Please count, in the material below, each line containing "contacts", and report only the number.

=== Begin Enclosure ===

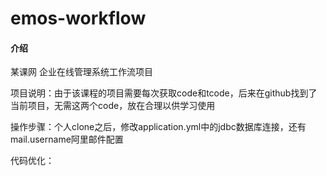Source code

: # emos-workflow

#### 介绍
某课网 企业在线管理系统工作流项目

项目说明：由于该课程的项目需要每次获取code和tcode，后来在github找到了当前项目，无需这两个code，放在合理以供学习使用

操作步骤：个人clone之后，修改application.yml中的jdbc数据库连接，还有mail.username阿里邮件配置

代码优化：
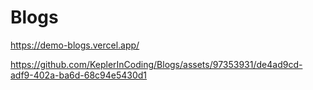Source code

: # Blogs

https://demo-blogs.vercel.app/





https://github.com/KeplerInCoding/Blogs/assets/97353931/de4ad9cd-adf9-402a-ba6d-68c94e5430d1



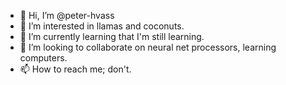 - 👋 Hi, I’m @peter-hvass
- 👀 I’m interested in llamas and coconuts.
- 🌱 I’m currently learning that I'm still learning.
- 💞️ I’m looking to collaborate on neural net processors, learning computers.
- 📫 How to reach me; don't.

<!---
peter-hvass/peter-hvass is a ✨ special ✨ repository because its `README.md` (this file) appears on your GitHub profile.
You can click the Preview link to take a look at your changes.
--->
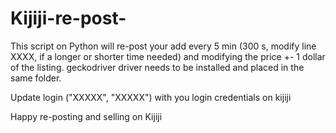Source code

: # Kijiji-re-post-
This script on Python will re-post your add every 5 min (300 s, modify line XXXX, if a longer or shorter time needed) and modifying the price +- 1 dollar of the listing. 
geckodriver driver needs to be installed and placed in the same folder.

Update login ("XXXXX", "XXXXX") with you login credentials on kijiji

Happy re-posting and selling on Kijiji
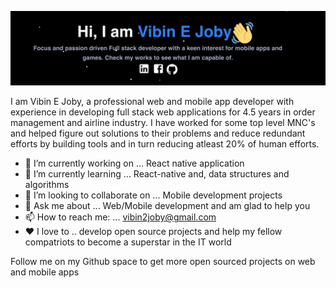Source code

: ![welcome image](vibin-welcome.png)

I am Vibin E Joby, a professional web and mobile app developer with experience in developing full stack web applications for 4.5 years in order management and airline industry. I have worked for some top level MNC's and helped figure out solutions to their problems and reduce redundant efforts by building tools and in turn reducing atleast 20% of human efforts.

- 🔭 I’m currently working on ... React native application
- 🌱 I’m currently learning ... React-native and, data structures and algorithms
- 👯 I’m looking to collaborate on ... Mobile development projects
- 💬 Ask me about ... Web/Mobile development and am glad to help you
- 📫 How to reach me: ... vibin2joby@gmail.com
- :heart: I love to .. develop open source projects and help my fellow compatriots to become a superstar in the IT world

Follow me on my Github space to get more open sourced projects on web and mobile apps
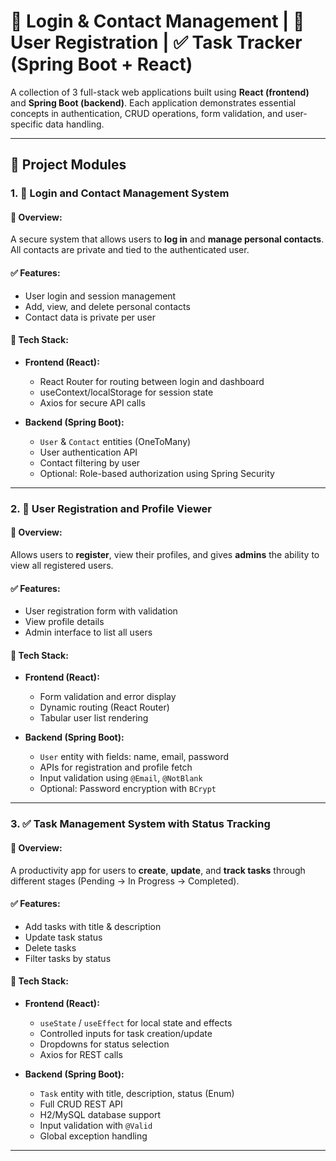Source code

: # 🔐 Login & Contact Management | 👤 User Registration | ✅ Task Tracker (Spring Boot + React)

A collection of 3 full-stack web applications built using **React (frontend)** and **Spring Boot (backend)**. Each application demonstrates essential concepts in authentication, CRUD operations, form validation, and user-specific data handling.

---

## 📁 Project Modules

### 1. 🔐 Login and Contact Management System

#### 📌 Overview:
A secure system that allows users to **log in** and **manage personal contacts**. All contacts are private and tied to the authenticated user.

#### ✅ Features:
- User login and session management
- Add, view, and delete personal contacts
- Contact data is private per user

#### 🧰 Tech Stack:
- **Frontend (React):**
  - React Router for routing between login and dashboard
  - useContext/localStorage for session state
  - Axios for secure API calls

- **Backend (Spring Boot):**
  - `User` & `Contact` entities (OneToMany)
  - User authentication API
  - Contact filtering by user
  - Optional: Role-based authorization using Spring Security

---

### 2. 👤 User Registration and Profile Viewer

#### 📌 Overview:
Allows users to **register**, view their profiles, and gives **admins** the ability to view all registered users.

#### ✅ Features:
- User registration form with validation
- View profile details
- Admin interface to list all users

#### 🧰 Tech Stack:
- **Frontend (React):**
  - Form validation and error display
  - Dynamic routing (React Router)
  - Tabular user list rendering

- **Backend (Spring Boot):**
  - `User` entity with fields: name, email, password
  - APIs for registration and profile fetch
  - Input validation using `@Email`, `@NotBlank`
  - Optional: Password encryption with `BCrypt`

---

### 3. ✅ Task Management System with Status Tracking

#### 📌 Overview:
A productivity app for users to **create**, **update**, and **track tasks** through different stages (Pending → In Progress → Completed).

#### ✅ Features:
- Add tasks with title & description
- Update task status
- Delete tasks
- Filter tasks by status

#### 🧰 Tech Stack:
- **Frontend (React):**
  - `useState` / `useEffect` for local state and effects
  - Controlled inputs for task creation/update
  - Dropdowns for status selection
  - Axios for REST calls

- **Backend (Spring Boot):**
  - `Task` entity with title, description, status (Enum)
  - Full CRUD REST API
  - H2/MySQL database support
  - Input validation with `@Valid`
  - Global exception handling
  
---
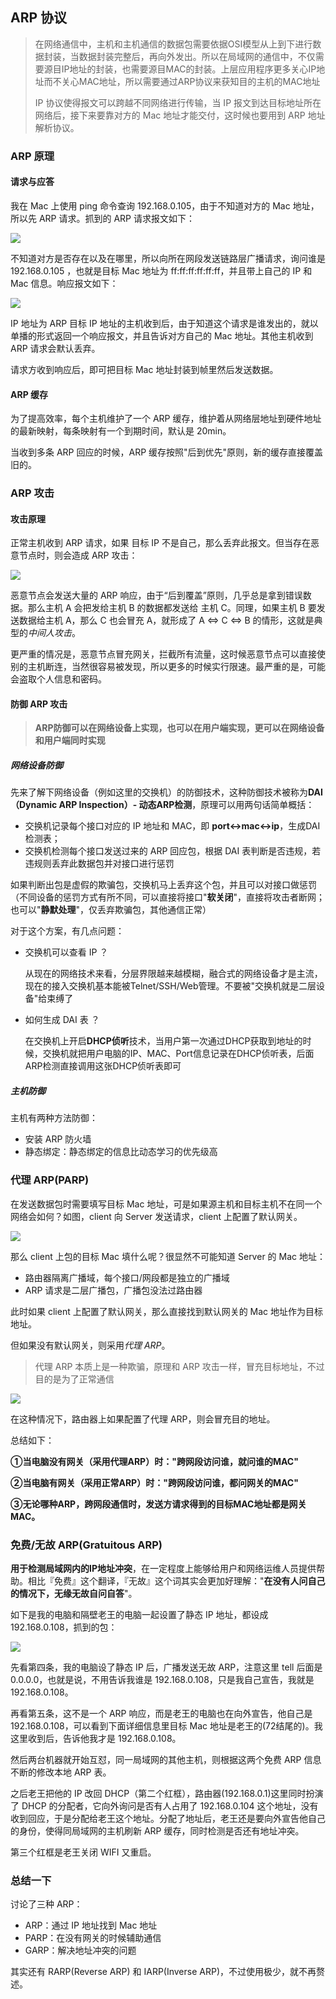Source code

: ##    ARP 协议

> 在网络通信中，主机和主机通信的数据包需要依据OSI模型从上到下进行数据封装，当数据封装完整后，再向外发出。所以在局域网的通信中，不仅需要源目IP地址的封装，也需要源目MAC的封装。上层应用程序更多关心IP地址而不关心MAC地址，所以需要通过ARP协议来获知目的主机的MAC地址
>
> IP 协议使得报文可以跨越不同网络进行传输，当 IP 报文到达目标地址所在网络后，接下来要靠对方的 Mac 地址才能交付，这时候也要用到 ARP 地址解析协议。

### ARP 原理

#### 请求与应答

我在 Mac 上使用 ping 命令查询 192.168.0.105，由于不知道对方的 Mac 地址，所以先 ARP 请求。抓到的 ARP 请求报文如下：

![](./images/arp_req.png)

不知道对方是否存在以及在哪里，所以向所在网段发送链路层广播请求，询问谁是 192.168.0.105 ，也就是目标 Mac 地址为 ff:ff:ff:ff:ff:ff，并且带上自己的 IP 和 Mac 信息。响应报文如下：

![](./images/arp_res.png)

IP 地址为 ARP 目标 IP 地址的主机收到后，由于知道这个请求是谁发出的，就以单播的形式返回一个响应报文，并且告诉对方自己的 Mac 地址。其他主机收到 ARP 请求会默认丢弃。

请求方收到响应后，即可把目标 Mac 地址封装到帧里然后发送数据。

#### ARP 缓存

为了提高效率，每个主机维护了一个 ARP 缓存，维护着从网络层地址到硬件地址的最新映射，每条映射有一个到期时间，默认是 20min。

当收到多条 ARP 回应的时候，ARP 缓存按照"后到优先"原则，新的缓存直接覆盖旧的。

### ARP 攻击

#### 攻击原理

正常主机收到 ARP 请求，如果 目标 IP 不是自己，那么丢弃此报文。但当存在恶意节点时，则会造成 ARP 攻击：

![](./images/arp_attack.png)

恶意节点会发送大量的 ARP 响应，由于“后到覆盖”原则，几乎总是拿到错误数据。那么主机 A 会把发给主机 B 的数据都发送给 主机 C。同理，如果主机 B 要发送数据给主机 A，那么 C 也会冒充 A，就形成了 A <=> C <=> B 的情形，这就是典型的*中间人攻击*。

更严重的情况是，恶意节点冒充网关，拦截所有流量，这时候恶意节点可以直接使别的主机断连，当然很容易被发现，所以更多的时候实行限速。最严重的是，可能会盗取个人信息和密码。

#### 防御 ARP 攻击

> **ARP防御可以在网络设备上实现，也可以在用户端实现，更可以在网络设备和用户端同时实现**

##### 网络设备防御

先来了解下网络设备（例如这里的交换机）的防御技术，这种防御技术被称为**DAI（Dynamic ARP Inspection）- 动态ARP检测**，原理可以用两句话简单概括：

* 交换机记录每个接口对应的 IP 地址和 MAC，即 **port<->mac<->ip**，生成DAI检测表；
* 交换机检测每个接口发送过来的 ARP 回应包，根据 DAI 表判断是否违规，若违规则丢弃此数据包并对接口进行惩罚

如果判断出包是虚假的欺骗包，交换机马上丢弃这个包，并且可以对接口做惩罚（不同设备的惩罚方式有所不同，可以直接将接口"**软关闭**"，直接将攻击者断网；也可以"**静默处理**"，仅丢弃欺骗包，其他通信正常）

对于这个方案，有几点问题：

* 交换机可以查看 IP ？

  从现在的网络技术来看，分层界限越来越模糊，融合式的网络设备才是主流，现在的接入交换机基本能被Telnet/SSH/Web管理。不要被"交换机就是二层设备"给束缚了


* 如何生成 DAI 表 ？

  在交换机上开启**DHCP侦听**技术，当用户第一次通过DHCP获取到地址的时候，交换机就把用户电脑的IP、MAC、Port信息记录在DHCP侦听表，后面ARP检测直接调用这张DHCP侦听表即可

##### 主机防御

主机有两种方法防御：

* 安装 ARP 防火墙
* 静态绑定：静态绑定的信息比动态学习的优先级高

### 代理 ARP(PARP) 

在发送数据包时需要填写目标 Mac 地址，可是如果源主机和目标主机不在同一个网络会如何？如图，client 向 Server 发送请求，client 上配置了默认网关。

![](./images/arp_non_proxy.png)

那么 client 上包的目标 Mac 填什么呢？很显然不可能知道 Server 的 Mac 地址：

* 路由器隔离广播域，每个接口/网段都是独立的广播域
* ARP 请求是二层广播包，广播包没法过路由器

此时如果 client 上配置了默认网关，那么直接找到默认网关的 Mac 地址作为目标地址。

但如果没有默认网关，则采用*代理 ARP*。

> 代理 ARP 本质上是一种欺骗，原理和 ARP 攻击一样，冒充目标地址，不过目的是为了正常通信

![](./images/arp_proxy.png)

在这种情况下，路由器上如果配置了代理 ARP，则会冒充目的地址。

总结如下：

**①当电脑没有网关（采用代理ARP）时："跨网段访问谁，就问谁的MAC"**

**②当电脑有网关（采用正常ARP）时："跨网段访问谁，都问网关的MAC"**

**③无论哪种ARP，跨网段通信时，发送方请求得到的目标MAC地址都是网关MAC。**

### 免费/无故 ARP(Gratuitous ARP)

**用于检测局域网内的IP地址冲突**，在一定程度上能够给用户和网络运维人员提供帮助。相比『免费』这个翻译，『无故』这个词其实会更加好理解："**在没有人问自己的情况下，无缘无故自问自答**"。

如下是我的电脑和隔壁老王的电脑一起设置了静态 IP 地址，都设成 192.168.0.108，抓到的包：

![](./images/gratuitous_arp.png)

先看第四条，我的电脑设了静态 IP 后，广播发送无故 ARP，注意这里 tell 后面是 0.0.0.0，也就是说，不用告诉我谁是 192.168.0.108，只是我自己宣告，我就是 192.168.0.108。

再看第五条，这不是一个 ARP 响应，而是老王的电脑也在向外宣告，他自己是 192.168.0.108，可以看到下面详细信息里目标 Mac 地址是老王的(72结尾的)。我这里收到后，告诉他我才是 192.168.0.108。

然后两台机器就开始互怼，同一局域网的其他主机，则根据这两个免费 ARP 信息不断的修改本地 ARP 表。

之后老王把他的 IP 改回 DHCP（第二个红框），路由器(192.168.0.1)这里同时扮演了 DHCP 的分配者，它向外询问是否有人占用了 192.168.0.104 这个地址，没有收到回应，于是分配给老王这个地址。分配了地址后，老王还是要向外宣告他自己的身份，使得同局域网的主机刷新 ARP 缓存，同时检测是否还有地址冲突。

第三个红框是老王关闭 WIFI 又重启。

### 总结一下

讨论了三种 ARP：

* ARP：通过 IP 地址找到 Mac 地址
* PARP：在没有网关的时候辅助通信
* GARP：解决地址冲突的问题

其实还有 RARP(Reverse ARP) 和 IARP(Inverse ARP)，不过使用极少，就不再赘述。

=== End Enclosure ===

**Response area:** 2